NAPOLI, NAPOLI, NAPOLI

Cartaz do filme NAPOLI, NAPOLI, NAPOLI

Opinião

“Depois da guerra entre os clãs, vêm as mortes. Por que tantas mortes? Não é o morto no chão que deve alarmar as pessoas, porque antes das mortes, do sangue, há mortes que não vemos. As consciências das pessoas jovens foram mortas, a negação dos sonhos dos jovens é mais grave do que o morto.” – depoimento de uma assistente social

Imaginei, logo de cara, que fosse ver algo parecido com stress, intensidade e violência de Gomorra, de Matteo Garrone. Baseado no livro de Roberto Saviano, Gomorra denuncia a máfia napolitana com seus desmembramentos mundiais de uma maneira muito realista e impressionante. Preparei o espírito e o estômago, porque o filme de Garrone não é fácil – embora seja muito bom. Mas Napoli, Napoli, Napoli é diferente, porque mistura documentário e ficção e isso quebra bastante o ritmo das cenas tensas e violentas. Não que seja um filme leve, longe disso, mas achei uma boa estratégia.

O viés documentário mostra os depoimentos de detentas de uma prisão feminina de Nápoles. Naturalmente relacionamos máfia com paternalismo e entrevistar mulheres envolvidas com o tráfego e outros crimes é uma mostra de que a contaminação está por tudo. Mulheres mães, irmãs, filhas, que entraram no submundo da droga e que dão seu parecer de uma cidade perdida, sem assistência, sem poder público. De uma cidade nas mãos do poder paralelo. Transferi o que ouvi para o Rio de Janeiro sitiado desde a semana passada, numa tentativa de recuperar a cidade e tirá-la do poder das milícias e traficantes.
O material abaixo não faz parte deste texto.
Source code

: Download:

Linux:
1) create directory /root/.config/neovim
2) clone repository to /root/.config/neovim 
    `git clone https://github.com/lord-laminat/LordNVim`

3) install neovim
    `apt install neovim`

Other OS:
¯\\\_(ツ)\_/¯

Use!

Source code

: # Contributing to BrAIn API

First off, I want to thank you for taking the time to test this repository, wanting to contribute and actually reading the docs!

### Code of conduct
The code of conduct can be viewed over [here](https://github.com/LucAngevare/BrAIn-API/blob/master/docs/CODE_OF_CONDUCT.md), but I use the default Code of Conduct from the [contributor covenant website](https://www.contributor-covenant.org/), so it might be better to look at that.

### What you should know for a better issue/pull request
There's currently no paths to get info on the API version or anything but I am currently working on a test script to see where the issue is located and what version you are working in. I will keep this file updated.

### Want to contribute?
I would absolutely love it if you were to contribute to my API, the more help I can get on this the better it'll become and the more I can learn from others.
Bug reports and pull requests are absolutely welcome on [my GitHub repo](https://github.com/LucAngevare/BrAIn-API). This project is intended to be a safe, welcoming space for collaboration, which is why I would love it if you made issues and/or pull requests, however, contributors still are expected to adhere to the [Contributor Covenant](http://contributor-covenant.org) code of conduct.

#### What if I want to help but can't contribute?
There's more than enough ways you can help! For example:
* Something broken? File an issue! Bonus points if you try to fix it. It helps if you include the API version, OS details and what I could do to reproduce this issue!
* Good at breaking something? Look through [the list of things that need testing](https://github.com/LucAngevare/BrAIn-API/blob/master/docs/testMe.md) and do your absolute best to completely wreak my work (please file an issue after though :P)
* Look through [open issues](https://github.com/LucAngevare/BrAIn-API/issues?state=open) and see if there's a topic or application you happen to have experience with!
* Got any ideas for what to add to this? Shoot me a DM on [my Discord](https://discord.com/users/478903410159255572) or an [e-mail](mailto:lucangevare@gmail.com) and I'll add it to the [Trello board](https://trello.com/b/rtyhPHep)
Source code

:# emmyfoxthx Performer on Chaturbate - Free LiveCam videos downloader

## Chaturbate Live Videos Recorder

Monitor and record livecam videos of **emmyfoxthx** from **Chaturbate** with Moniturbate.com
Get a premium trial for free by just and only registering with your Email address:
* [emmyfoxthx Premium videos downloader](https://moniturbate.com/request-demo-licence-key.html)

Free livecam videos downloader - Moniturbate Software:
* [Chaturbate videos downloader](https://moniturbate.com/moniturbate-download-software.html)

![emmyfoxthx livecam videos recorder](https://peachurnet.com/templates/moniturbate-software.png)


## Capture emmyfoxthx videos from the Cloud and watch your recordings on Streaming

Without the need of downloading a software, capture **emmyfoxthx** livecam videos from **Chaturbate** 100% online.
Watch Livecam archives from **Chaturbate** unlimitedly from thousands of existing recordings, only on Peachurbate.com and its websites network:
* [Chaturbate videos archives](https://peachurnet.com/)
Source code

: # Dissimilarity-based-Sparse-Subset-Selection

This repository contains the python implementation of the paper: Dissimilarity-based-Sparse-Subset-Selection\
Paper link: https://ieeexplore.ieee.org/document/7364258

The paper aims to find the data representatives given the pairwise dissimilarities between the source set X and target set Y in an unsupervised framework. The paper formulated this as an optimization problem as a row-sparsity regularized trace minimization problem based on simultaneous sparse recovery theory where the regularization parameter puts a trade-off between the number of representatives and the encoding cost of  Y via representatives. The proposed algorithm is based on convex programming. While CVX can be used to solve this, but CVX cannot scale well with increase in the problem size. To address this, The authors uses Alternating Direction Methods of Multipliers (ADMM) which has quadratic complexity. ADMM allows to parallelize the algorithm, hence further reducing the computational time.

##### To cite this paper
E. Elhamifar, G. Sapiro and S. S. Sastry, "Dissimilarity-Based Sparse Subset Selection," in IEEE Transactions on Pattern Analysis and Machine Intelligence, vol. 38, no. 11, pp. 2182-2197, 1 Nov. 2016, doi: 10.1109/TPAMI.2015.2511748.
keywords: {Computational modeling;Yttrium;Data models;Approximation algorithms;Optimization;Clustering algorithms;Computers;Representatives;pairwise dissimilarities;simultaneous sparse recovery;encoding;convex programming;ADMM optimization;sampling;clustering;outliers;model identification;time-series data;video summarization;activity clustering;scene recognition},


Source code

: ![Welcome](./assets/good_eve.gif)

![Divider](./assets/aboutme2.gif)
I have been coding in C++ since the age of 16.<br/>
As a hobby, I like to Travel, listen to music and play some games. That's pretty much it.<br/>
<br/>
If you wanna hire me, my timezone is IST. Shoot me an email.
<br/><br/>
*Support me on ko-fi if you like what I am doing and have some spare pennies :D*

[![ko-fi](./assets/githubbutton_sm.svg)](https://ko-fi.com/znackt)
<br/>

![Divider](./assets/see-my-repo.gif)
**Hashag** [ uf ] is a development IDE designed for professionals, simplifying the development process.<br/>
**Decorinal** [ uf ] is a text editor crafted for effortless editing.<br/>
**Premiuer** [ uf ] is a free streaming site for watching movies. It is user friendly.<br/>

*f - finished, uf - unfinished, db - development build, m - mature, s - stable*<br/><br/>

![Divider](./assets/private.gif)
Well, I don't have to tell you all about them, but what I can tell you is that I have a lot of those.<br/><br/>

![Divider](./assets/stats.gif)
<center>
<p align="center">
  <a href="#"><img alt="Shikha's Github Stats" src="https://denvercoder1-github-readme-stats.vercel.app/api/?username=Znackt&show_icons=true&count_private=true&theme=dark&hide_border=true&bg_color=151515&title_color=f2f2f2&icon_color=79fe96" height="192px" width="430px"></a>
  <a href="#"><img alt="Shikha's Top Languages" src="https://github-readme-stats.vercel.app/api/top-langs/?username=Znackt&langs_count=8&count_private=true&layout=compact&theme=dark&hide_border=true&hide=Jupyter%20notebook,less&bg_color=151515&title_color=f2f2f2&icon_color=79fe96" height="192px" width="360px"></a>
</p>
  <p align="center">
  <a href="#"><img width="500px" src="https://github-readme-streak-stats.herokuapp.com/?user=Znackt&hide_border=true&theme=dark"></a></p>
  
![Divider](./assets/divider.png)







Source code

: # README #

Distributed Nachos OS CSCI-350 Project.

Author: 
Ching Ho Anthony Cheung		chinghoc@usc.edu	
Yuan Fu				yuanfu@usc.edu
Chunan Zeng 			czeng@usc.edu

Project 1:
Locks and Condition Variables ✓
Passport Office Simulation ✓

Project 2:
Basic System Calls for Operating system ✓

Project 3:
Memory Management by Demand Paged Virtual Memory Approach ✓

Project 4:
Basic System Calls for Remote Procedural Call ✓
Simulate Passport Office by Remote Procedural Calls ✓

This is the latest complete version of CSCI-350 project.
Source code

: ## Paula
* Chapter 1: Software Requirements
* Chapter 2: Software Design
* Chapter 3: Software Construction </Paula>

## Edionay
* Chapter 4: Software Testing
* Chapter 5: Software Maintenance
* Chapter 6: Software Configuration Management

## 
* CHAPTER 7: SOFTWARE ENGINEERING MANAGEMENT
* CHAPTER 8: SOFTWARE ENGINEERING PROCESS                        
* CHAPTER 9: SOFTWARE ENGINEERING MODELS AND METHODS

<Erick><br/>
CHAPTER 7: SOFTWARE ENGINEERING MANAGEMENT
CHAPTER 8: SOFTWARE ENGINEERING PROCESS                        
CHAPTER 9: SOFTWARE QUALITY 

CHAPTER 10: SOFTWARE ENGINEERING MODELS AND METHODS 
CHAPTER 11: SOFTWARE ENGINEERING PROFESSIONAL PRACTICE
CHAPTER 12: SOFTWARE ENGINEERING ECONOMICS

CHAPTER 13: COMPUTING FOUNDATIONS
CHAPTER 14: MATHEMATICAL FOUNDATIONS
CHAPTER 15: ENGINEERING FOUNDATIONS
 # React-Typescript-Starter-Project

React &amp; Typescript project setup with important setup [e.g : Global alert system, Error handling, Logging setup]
Intercalando os depoimentos, entram duas histórias sobre morte e prostituição. Não há qualquer separação entre o que é real e o que é ficcional. Gostei desse modelo mesclado – uma maneira de mostrar que está realmente tudo interligado. Que o tráfego de drogas está diretamente vinculado à lei da demanda e da procura, visto por quem está envolvido com os dois lados. Ótima pedida para refletir sobre nossas grandes cidades, sobre as formas de poder anti-estado, como a Camorra italiana, o PCC brasileiro e assim por diante, que já são organizações com relações institucionais e de negócios. Transcende a droga em si. Adequado para os tempos atuais. E até por isso, bastante indigesto.